** Your instructions **
Across the material below, how many lines hold the word "version"? Only the number should be given.

....................

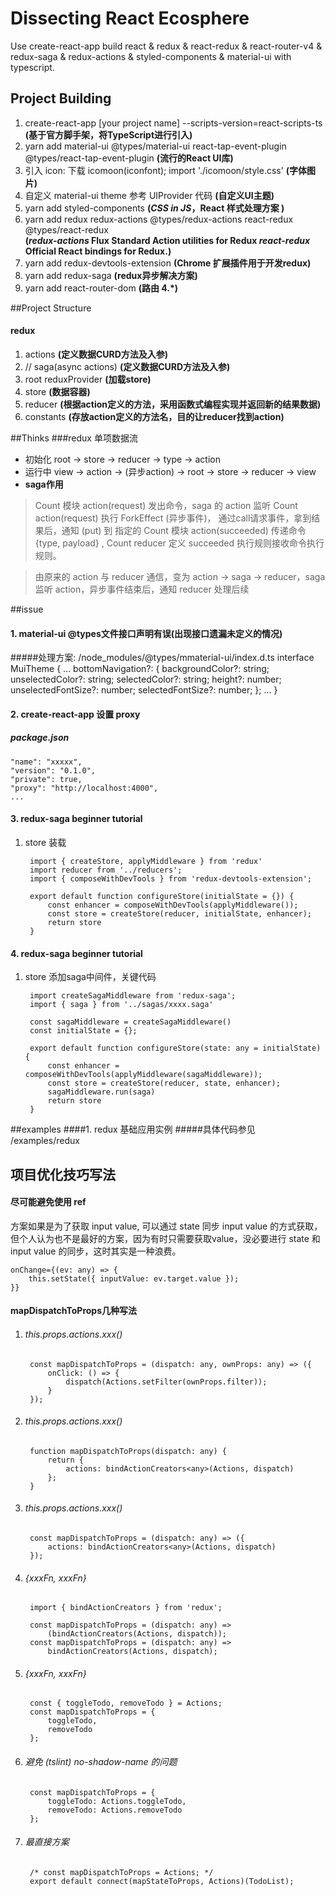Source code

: # Dissecting React Ecosphere
Use create-react-app build react & redux & react-redux & react-router-v4 & redux-saga & redux-actions & styled-components & material-ui with typescript.

## Project Building
1. create-react-app [your project name] --scripts-version=react-scripts-ts **(基于官方脚手架，将TypeScript进行引入)**
2. yarn add material-ui @types/material-ui react-tap-event-plugin @types/react-tap-event-plugin **(流行的React UI库)**
3. 引入 icon: 下载 icomoon(iconfont); import './icomoon/style.css' **(字体图片)**
4. 自定义 material-ui theme 参考 UIProvider 代码  **(自定义UI主题)**
5. yarn add styled-components **(*CSS in JS*，React 样式处理方案 )**
6. yarn add redux redux-actions @types/redux-actions react-redux @types/react-redux  
**(*redux-actions* Flux Standard Action utilities for Redux *react-redux* Official React bindings for Redux.)**
7. yarn add redux-devtools-extension **(Chrome 扩展插件用于开发redux)**
8. yarn add redux-saga **(redux异步解决方案)**
9. yarn add react-router-dom **(路由 4.\*)**

##Project Structure
#### redux
1. actions **(定义数据CURD方法及入参)**
1. // saga(async actions) **(定义数据CURD方法及入参)**
2. root reduxProvider **(加载store)**
2. store **(数据容器)**
3. reducer **(根据action定义的方法，采用函数式编程实现并返回新的结果数据)**
4. constants **(存放action定义的方法名，目的让reducer找到action)**


##Thinks
###redux 单项数据流
- 初始化 root -> store -> reducer -> type -> action
- 运行中 view -> action -> (异步action) -> root -> store -> reducer -> view
- **saga作用** 

> Count 模块 action(request) 发出命令，saga 的 action 监听 Count action(request) 执行 ForkEffect (异步事件)， 通过call请求事件，拿到结果后，通知 (put) 到 指定的 Count 模块 action(succeeded) 传递命令 {type, payload} , Count reducer 定义 succeeded 执行规则接收命令执行规则。

> 由原来的 action 与 reducer 通信，变为 action -> saga -> reducer，saga监听 action，异步事件结束后，通知 reducer 处理后续

##issue
#### 1. material-ui @types文件接口声明有误(出现接口遗漏未定义的情况)
#####处理方案: /node_modules/@types/mmaterial-ui/index.d.ts
	interface MuiTheme {
	    ...
	    bottomNavigation?: {
	        backgroundColor?: string;
	        unselectedColor?: string;
	        selectedColor?: string;
	        height?: number;
	        unselectedFontSize?: number;
	        selectedFontSize?: number;
	    };
	    ...
	}

#### 2. create-react-app 设置 proxy
##### package.json 
	"name": "xxxxx",
	"version": "0.1.0",
	"private": true,
	"proxy": "http://localhost:4000",
	...
	
#### 3. redux-saga beginner tutorial
1. store 装载
	
		import { createStore, applyMiddleware } from 'redux'
		import reducer from '../reducers';
		import { composeWithDevTools } from 'redux-devtools-extension';
		
		export default function configureStore(initialState = {}) {
		    const enhancer = composeWithDevTools(applyMiddleware());
		    const store = createStore(reducer, initialState, enhancer);
		    return store
		}
	
#### 4. redux-saga beginner tutorial
1. store 添加saga中间件，关键代码

		import createSagaMiddleware from 'redux-saga';
		import { saga } from '../sagas/xxxx.saga'
		
		const sagaMiddleware = createSagaMiddleware()
		const initialState = {};
		
		export default function configureStore(state: any = initialState) {
		    const enhancer = composeWithDevTools(applyMiddleware(sagaMiddleware));
		    const store = createStore(reducer, state, enhancer);
		    sagaMiddleware.run(saga)
		    return store
		}

	
##examples
####1. redux 基础应用实例
#####具体代码参见 /examples/redux


## 项目优化技巧写法
#### 尽可能避免使用 ref
方案如果是为了获取 input value, 可以通过 state 同步 input value 的方式获取，但个人认为也不是最好的方案，因为有时只需要获取value，没必要进行 state 和 input value 的同步，这时其实是一种浪费。

	onChange={(ev: any) => {
		this.setState({ inputValue: ev.target.value });
	}}

#### mapDispatchToProps几种写法
1. ###### this.props.actions.xxx()
		const mapDispatchToProps = (dispatch: any, ownProps: any) => ({
		    onClick: () => {
		        dispatch(Actions.setFilter(ownProps.filter));
		    }
		});
		
2. ###### this.props.actions.xxx()
		function mapDispatchToProps(dispatch: any) {
		    return {
		        actions: bindActionCreators<any>(Actions, dispatch)
		    };
		}
		
3. ###### this.props.actions.xxx()
		const mapDispatchToProps = (dispatch: any) => ({
			actions: bindActionCreators<any>(Actions, dispatch)
		});
		
4. ###### {xxxFn, xxxFn}
		import { bindActionCreators } from 'redux';
		
		const mapDispatchToProps = (dispatch: any) => 
			(bindActionCreators(Actions, dispatch));
		const mapDispatchToProps = (dispatch: any) =>
			bindActionCreators(Actions, dispatch);
			
5. ###### {xxxFn, xxxFn}
		const { toggleTodo, removeTodo } = Actions;
		const mapDispatchToProps = {
			toggleTodo,
			removeTodo
		};
		
6. ###### 避免 (tslint) no-shadow-name 的问题
		const mapDispatchToProps = {
		    toggleTodo: Actions.toggleTodo,
		    removeTodo: Actions.removeTodo
		};
		
7. ###### 最直接方案
		/* const mapDispatchToProps = Actions; */
		export default connect(mapStateToProps, Actions)(TodoList);
	
	
	
	
	
	
	
	
	
	
	
	
	
	
	
##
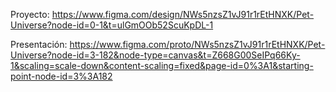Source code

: Proyecto: https://www.figma.com/design/NWs5nzsZ1vJ91r1rEtHNXK/Pet-Universe?node-id=0-1&t=ulGmOOb52ScuKpDL-1

Presentación: https://www.figma.com/proto/NWs5nzsZ1vJ91r1rEtHNXK/Pet-Universe?node-id=3-182&node-type=canvas&t=Z668G00SeIPq66Ky-1&scaling=scale-down&content-scaling=fixed&page-id=0%3A1&starting-point-node-id=3%3A182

....................

** Task output **
2